When in trouble politically, governments have traditionally conjured up a foreign enemy to explain why things are going wrong.
Whatever one chooses to believe about the coronavirus, the fact is that it has resulted in considerable political backlash against a number of governments whose behavior has been perceived as either too extreme or too dilatory. Donald Trump’s White House has taken shots from both directions and the response to the disease has also been pilloried due to repeated gaffes by the president himself. The latest mis-spoke, now being framed by Trump’s press secretary as sarcasm, involved a presidential suggestion that one might consider injecting or imbibing disinfectant to treat the disease, either of which could easily prove lethal.
So, the administration is desperate to change the narrative and has decided to hit on the old expedient, namely seeking out a foreign enemy to distract from what is going on in the nation’s hospitals. The tale of malevolent foreigners has been picked up by a number of mainstream media outlets and has proven especially titillating because there is not just one bad guy, but instead at least four: China, Russia, North Korea and Iran.
The accepted narrative is that America’s enemies are now taking advantage of a moment of weakness due to the lockdown response to the coronavirus and have stepped up their attacks, both physical and metaphorical, on the Exceptional Nation Under God.
The most recent claim that the United States is being targeted involves an incident in mid-April during which a swarm of Iranian gunboats allegedly harassed a group of American warships conducting a training exercise in the Persian Gulf by crossing the bows and sterns of the U.S. vessels at close range. The maneuvers were described by the Navy as “unsafe and unprofessional” but the tiny speedboats in no way threatened the much larger warships (note the photo in the link which illustrates the disparity in size between the two vessels).
Donald Trump characteristically responded to the incident with a tweet last Wednesday: “I have instructed the United States Navy to shoot down and destroy any and all Iranian gunboats if they harass our ships at sea.” Although no context was provided, the president commands the armed forces and the tweet essentially defined the rules of engagement, meaning that it would be up to the ships’ commanders to determine whether or not they are being harassed. If so, the would be able to open fire and destroy the Iranian boats. Of course, there might be a physical problem in “shooting down” a gunboat that is in the water rather than in the air.
In the Mediterranean the threat against the U.S. consisted of two Russian jet fighters flying close to a Navy P8-A submarine surveillance plane. The Russian fighters were scrambled from Hmeymim air base in Syria after the U.S. aircraft approached Syrian airspace and Russian military facilities. One of the fighters, a SU-35 carried out an “unsafe” maneuver when it flew upside down at high-speed 25 feet in front of the Navy plane.
Also in mid-April, North Korea meanwhile fired cruise missiles into the Sea of Japan amidst rumors that its head of state Kim Jong Un might be dead or dying after major surgery. President Trump was unconcerned about the missiles and also commented that he had received a “nice note” from the North Korean leader.

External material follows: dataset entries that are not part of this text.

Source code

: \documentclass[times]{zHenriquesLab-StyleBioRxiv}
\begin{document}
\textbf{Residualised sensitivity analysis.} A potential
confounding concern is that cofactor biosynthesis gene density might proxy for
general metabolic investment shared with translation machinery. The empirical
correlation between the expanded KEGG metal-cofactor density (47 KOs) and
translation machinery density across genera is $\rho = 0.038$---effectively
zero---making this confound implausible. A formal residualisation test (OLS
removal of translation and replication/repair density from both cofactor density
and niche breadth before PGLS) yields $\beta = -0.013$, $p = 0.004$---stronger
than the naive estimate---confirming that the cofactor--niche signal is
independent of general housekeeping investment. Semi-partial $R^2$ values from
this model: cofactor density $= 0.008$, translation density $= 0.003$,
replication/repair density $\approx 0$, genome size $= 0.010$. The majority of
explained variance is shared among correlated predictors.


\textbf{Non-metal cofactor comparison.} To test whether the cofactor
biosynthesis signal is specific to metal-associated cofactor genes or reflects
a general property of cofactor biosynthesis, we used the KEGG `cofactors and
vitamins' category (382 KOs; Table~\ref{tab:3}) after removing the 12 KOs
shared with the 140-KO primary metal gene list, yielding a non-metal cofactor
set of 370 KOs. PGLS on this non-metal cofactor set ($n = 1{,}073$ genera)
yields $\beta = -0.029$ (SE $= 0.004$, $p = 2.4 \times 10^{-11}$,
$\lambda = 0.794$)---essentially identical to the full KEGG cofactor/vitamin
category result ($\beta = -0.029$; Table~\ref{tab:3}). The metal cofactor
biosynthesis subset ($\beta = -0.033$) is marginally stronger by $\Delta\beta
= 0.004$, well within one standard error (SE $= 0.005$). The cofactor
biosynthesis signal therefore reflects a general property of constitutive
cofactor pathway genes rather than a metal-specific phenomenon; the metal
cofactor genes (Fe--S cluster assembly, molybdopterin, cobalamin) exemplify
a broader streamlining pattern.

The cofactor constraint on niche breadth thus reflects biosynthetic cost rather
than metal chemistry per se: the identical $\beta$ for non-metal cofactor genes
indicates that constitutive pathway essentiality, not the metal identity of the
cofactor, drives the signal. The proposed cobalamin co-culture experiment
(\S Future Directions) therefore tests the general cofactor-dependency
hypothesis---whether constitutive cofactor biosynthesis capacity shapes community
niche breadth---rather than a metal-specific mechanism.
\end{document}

Wars and rumors of wars notwithstanding, China continues to be the principal target for Democrats and Republicans alike on Capitol Hill. GOP congressmen are reportedly urging sanctions against China while there are already a number of coronavirus lawsuits targeting Chinese assets in U.S. courts, at least one of which has a trillion dollar price tag. Theories about the deliberate weaponization of the Wuhan virus abound and they are also mixed in with stories of how Beijing unleashed the weapons and is now engaged in Russia style social media intervention to promote the notion that the United States has proven incapable of handling what has become a major medical emergency. However, those who are pushing the idea that the Chinese communist party has declared war by other means fail to explain why the government in Beijing is so keen on destroying its largest export market. If the U.S. economy goes down a large part of the Chinese economy will go with it, particularly if China’s second largest export market Europe is also suffering.

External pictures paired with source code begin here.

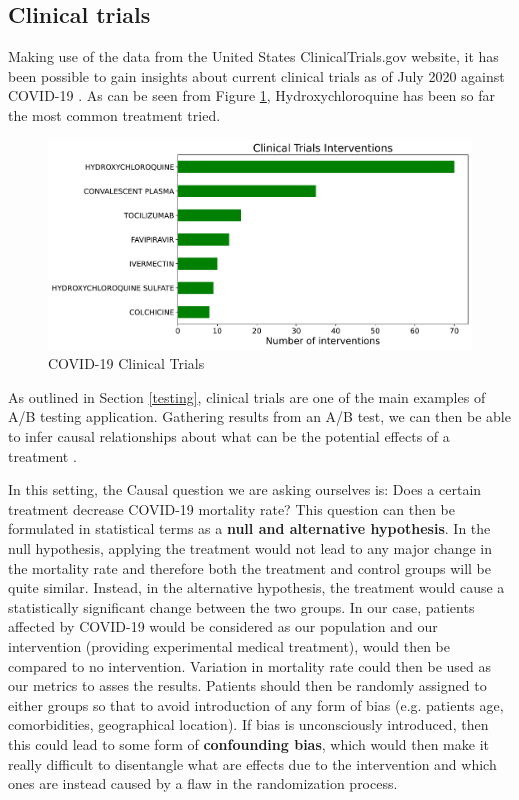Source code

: \begin{appendices}
\section{Clinical trials}
\label{ab_trials}
Making use of the data from the United States ClinicalTrials.gov website, it has been possible to gain insights about current clinical trials as of July 2020 against COVID-19 \cite{trials_data}. As can be seen from Figure \ref{trials}, Hydroxychloroquine has been so far the most common treatment tried.
\vspace{-0.2cm}
\begin{figure}[ht!]%
    \centering
    \includegraphics[width=0.65\linewidth]{latex/images/trials.pdf}
    \vspace{-0.2cm}
    \caption{COVID-19 Clinical Trials}
    \label{trials}
\end{figure}
\vspace{-0.2cm}

As outlined in Section \ref{testing}, clinical trials are one of the main examples of A/B testing application. Gathering results from an A/B test, we can then be able to infer causal relationships about what can be the potential effects of a treatment \cite{power}.

In this setting, the Causal question we are asking ourselves is: Does a certain treatment decrease COVID-19 mortality rate? This question can then be formulated in statistical terms as a \textbf{null and alternative hypothesis}. In the null hypothesis, applying the treatment would not lead to any major change in the mortality rate and therefore both the treatment and control groups will be quite similar. Instead, in the alternative hypothesis, the treatment would cause a statistically significant change between the two groups. In our case, patients affected by COVID-19 would be considered as our population and our intervention (providing experimental medical treatment), would then be compared to no intervention. Variation in mortality rate could then be used as our metrics to asses the results. Patients should then be randomly assigned to either groups so that to avoid introduction of any form of bias (e.g. patients age, comorbidities, geographical location). If bias is unconsciously introduced, then this could lead to some form of \textbf{confounding bias}, which would then make it really difficult to disentangle what are effects due to the intervention and which ones are instead caused by a flaw in the randomization process. 


\end{appendices}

The craziness of what is going on in the context of the disruption caused by the coronavirus has apparently increased the normal paranoia level at the top levels of the U.S. government. Pentagon plans to fight a war with Russia and China simultaneously, first mooted in 2018, are still a work in progress in spite of the fact that Washington has fewer cards to play currently than it did two years ago. The economy is down and prospects for recovery are speculative at best, but the war machine rolls on. Many Americans tired of the perpetual warfare are hoping that the virus aftermath will include demands for a genuine national health system that will perforce gut the Pentagon budget, leading to an eventual withdrawal from empire.

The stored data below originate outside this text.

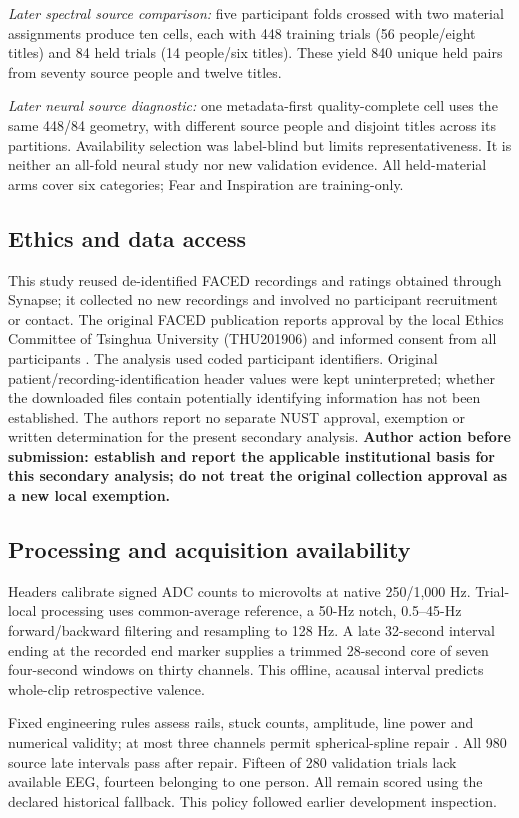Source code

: \documentclass[10pt,letterpaper]{article}
\begin{document}
\textit{Later spectral source comparison:} five participant folds crossed with two material assignments produce ten cells, each with 448 training trials (56 people/eight titles) and 84 held trials (14 people/six titles). These yield 840 unique held pairs from seventy source people and twelve titles.

\textit{Later neural source diagnostic:} one metadata-first quality-complete cell uses the same 448/84 geometry, with different source people and disjoint titles across its partitions. Availability selection was label-blind but limits representativeness. It is neither an all-fold neural study nor new validation evidence. All held-material arms cover six categories; Fear and Inspiration are training-only.

\subsection{Ethics and data access}
This study reused de-identified FACED recordings and ratings obtained through Synapse; it collected no new recordings and involved no participant recruitment or contact. The original FACED publication reports approval by the local Ethics Committee of Tsinghua University (THU201906) and informed consent from all participants \cite{chen2023faced}. The analysis used coded participant identifiers. Original patient/recording-identification header values were kept uninterpreted; whether the downloaded files contain potentially identifying information has not been established. The authors report no separate NUST approval, exemption or written determination for the present secondary analysis. \textbf{Author action before submission: establish and report the applicable institutional basis for this secondary analysis; do not treat the original collection approval as a new local exemption.}

\subsection{Processing and acquisition availability}
Headers calibrate signed ADC counts to microvolts at native 250/1,000 Hz. Trial-local processing uses common-average reference, a 50-Hz notch, 0.5--45-Hz forward/backward filtering and resampling to 128 Hz. A late 32-second interval ending at the recorded end marker supplies a trimmed 28-second core of seven four-second windows on thirty channels. This offline, acausal interval predicts whole-clip retrospective valence.

Fixed engineering rules assess rails, stuck counts, amplitude, line power and numerical validity; at most three channels permit spherical-spline repair \cite{perrin1989spherical}. All 980 source late intervals pass after repair. Fifteen of 280 validation trials lack available EEG, fourteen belonging to one person. All remain scored using the declared historical fallback. This policy followed earlier development inspection.
\end{document}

In spite of the hysteria, it is important to note that no Americans have been killed or injured as a result of recent Iranian, Russian, Chinese and North Korean actions. When you station ships and planes close to or even on the borders of countries that you have labeled as enemies it would be reasonable to expect that there will be pushback. And as for taking advantage of the virus, it is the United States that has suggested that it would do so in the cases of Iran and Venezuela, exerting “maximum pressure” on both countries in their times of troubles to bring about regime change.
If those countries that are accustomed to being regularly targeted by the United States are taking advantage of an opportunity to diminish America’s ability to intervene globally, no one should be surprised, but it is a fantasy to make the hysterical claim that the United States has now become the victim of some kind of vast international conspiracy.